THE Jersey Lifeboat Association’s coxswain ‘declined’ a breathalyser test after admitting to having ‘two glasses of wine’ on the same evening that the all-weather vessel hit rocks while he was at the helm, according to a report into the incident.
However, JLA coxswain Andy Hibbs and the charity’s chair, Ben Shenton, have hit back at the report – by independent marine consultancy firm Marico Marine – which investigated the incident involving all-weather lifeboat Sir Max Aitken III off Noirmont when it went to the aid of a French yacht on 10 November.
The document, which the JEP has seen following a Freedom of Information request, states that while en route to the sailing boat – which had become entangled in fishing gear – there was confusion over the route on the chart-plotter.
According to the report, Mr Hibbs ‘became distracted’ and ‘lost his spatial awareness’ when he turned around to discuss the situation with the navigator.
‘It was at this point that the coxswain made two unintentional small turns to starboard that went unnoticed. The chart plotter was turned to face forward so the coxswain could observe the chart-plotter, the chart-plotter was set to day-mode therefore the glare of the plotter further restricted the coxswain’s night vision. It was at this point that the Sir Max Aitken III made contact and grounded on the Pierre au Poisson rocks,’ it said.

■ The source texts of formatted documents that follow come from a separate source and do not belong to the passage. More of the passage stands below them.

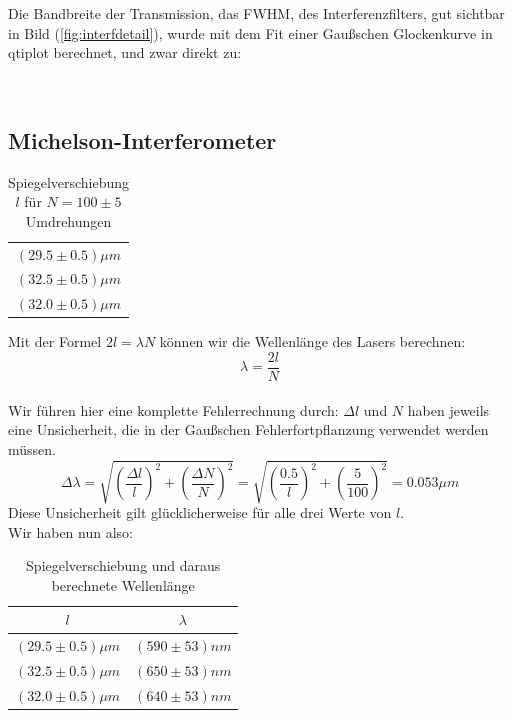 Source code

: \documentclass{article}
\begin{document}
Die Bandbreite der Transmission, das FWHM, des Interferenzfilters, gut sichtbar in Bild (\ref{fig:interfdetail}), wurde mit dem Fit einer Gaußschen Glockenkurve in qtiplot berechnet, und zwar direkt zu:
\begin{flushleft}
 \\
\end{flushleft}

\subsection{Michelson-Interferometer}
\begin{table}[H]
\begin{center}
\begin{tabular}{c}
$(29.5\pm 0.5)\mu m$\\
$(32.5\pm 0.5)\mu m$\\
$(32.0\pm 0.5)\mu m$\\
\end{tabular}
\caption{Spiegelverschiebung $l$ für $N=100 \pm 5$ Umdrehungen}
\end{center}
\end{table}
\vspace{0.3mm}

Mit der Formel $2 l=\lambda N$ können wir die Wellenlänge des Lasers berechnen:
$$\lambda=\frac{2l}{N}$$
\\
Wir führen hier eine komplette Fehlerrechnung durch:
$\Delta l$ und $N$ haben jeweils eine Unsicherheit, die in der Gaußschen Fehlerfortpflanzung verwendet werden müssen.\\
$$\Delta \lambda=\sqrt{\left(\frac{\Delta l}{l}\right)^2+\left(\frac{\Delta N}{N}\right)^2}=\sqrt{\left(\frac{0.5}{l}\right)^2+\left(\frac{5}{100}\right)^2}=0.053 \mu m$$
Diese Unsicherheit gilt glücklicherweise für alle drei Werte von $l$.\\
Wir haben nun also: 
\begin{table}[H]
\begin{center}
\begin{tabular}{|c|c|}
\hline
$l$ & $\lambda$\\
\hline
$(29.5\pm 0.5)\mu m$ & $(590 \pm 53)nm$\\
$(32.5\pm 0.5)\mu m$ & $(650 \pm 53)nm$\\
$(32.0\pm 0.5)\mu m$ & $(640 \pm 53)nm$\\
\hline
\end{tabular}
\caption{Spiegelverschiebung und daraus berechnete Wellenlänge}
\end{center}
\end{table}
\vspace{0.3mm}
\end{document}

It also says that once the crew had returned to the Albert Pier, the delegated Harbourmaster ‘offered the coxswain a breathalyser test to rule out the possibility of alcohol as a factor’ – but that Mr Hibbs ‘declined’ the suggestion.
‘The coxswain explained that it had been a long day and he was physically exhausted. He was also travelling to France early the following morning, and would rather not wait any longer to take the test. This was duly acknowledged by the delegated Harbourmaster,’ it said.
A statement from the delegated Harbourmaster included further down in the report claims Mr Hibbs told him he’d had ‘two glasses of wine with his dinner’ and ‘confirmed that he didn’t want to take a breathalyser test’.
Speaking to the JEP, Mr Hibbs said that he’d had ‘a glass of wine’ with his dinner, but claimed Ports of Jersey staff had ‘taken over the investigation’ and that it included ‘false statements’ in a direct attempt to discredit him and the JLA crew – before the results of an inquiry into the charity’s 2017 dispute with the RNLI was released.
Addressing the comments regarding the breathalyser, he said: ‘I didn’t “decline it” – he didn’t have one [on him] and he actually said there was no legal requirement to do so.
‘We had already waited around 50 minutes for [the delegated Harbourmaster] to come down – around an hour and a half after the accident – and he said he would understand if I didn’t. It’s not law and none of the other crew were asked so I said if I didn’t have to then I was going home.’
Mr Shenton said: ‘The reason it was released under an FoI [Freedom of Information request] was because proper procedure was not followed in relation to the compiling of the report,’ adding that it was actually ‘the Coastguard’s report’ and not Marico Marine’s.
‘We have raised the alcohol issue with the States of Jersey police because Ports has no proper alcohol policy – they can choose who to breathalyse. This is a deliberate attempt to besmirch the name of one of our crew.’